秦风玲自2005年起,开始多以女人的想像和心绪为题材进行创作,一直关注的社会,一直体验着的生活环境,都是她想跟大家讲话的题材。 “我的画都是凭借我的感觉去画的,不是说画需要什么,而是我想看什么,这就够了”,秦凤玲的画是她的生活日记,是她专属的抒情,画画已经是生活的一部分,不是刻意的,不是一时萌生的,“我觉得我的创作不是一个激情,而是生活中感受的流露,我只关注自己的生活,关注我的周围,关注我要感受的”。你不能依据她的自述就去评判或者断言,秦凤玲是封闭的,是家庭的,是女性的。她的画视野开阔,信息万千,是中国当代绘画谱系的新解构,是“新绘画”最好的诠释。独立性与实验性让秦凤玲在画坛“横空出世”,占有重要的一席之地。

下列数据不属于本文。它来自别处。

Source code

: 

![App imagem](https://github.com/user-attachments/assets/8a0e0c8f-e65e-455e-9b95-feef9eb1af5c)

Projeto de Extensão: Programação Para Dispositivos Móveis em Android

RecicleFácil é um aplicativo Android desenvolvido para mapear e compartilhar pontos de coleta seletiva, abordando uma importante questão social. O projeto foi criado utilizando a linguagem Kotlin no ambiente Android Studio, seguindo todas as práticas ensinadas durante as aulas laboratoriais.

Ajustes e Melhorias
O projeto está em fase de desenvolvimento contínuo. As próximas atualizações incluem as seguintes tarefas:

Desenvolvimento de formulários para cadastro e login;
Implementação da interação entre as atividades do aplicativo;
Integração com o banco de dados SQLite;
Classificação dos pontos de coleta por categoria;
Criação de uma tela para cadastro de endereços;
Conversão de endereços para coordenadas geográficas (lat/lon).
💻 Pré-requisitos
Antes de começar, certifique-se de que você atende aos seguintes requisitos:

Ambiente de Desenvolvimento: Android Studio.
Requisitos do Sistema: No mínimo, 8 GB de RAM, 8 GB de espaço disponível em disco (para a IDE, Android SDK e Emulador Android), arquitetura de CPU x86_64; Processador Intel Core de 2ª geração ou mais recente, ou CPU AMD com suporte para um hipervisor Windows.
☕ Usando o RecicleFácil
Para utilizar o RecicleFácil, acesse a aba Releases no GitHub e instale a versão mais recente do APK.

秦凤玲独有的绘画手法是用丙烯颜料制作浮雕小人儿,她将颜料从颜料管中直接挤在画布上,巧妙仔细地塑造成人物形象,它们有眼睛,嘴巴,甚至是神态,迷茫的,呐喊的,张望的,焦急的。我们通过画面可以感受到艺术家与众不同的“说话方式”,她想讲的和我们体验到的,或许一样,或许不一样,画面中的人物状态,或许像我们自己,或许像我们不想变成的人。秦凤玲的作品大多蕴含了对“集体无意识”的概念表达,稠密的人物既与复数和数量相联系,又与个人的集体记忆和经验相关联——儿时的少先队、集体活动、文革的红卫兵组织等。《旗》(2008年)由一组组颜色鲜红、神态微妙的女性微缩人物形象构成。她们如同磁铁般彼此紧挨着,画面传达的理智和情感均揭示了活跃在表面之下的冲动。《城市的间隙-2》(2009年)更是直面了现今社会城市人口密集,交通严重拥塞这一社会聚焦问题,在光鲜斑斓的生活下,人们内心深处散发出的浮躁和不安定,与鲜艳的表象碰击冲撞。秦凤玲也时常巧妙运用比喻、拟人、想象和夸张的方式表现她的绘画内容,在作品《菜虫》(2007年)中,她把爬在大白菜上密密麻麻的虫子拟人化,反馈了艺术家对生活生命的敏感体验;在作品《阶梯》(2009年)中,一架高不可攀的梯子和拥挤在一起争先恐后向上攀爬的人群,隐喻了人对名利与物的无度欲望。是幽默诙谐还是深刻残酷,都是观者自己的体会。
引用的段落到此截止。